CHAPTER 54: Be Like Baijen
Hilo arrives at the Twice Lucky with Anden to confront Gont Asch and the Mountain, surrendering himself in a calculated bid to end the clan war. Gont's men attack Hilo with talon knives; though he kills several, he is beaten down and stripped of his hidden jade string, which Anden seizes. Empowered by the sudden jade rush, Anden Channels through Gont's Steel to kill the Horn, then slaughters several more Mountain fighters before collapsing beside his gravely wounded cousin.
CHAPTER 55: Not Finished
Anden wakes in the hospital after the battle, his body battered and his mind consumed by the intoxicating memory of wielding massive amounts of jade and killing Gont Asch. He experiences a disturbing craving for that power and questions his own stability, even as Hilo visits to celebrate their victory and No Peak's gains. Though relieved to be alive, Anden feels hollow and envious, his brief taste of overwhelming jade leaving him changed and unsettled as he begins recovery with SN1.
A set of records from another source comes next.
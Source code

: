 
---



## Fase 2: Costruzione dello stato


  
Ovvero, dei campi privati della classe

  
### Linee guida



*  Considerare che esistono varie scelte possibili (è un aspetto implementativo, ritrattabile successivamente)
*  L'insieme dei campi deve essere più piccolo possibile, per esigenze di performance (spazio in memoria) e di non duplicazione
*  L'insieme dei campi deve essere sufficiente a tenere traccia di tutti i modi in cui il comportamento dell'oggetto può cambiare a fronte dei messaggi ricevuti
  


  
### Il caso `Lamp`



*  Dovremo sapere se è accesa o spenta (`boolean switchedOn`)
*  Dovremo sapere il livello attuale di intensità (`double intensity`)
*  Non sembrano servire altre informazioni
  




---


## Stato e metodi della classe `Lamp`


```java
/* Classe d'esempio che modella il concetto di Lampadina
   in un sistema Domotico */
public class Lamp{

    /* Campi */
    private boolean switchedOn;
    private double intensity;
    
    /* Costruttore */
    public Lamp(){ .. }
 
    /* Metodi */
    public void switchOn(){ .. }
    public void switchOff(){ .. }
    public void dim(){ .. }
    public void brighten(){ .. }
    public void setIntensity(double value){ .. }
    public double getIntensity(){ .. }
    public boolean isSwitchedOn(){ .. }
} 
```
CHAPTER 56: Graduation Day
On Graduation Day, Anden receives top honors at Kaul Dushuron Academy but publicly refuses his jade, declaring he cannot bear becoming a weapon like his mother. Hilo, enraged by what he sees as betrayal of family and clan, disowns him on the spot. Anden flees to Lan’s grave, where Shae finds him and offers quiet reassurance that Lan would have understood his choice.
CHAPTER 57: Forgiveness
Shae receives a warning letter from the fugitive Yun Dorupon, who admits betraying her trust on Kaul Sen’s orders and urges her to flee Kekon. At a subdued brunch at the Twice Lucky, she and Hilo share a fragile family moment with their ailing grandfather while the clan begins to reassert control over its territories. Hilo’s lingering grief over Anden’s exile and the Mountain’s retrenchment under a new Horn underscore the uneasy peace, yet Shae resolves to stay and fight rather than run.
EPILOGUE: Always Opportunity
In the epilogue, Bero and Mudt visit Kaul Lanshinwan’s grave at night, where Bero restrains Mudt from desecrating the site while reflecting on the jade buried with the man he killed. The scene underscores Bero’s lingering ambition and sense of entitlement, as he contemplates reclaiming what he believes is rightfully his now that the clan war has subsided. The quiet, moonlit cemetery contrasts with Bero’s restless opportunism, ending on the note that Janloon always offers new chances for those willing to seize them.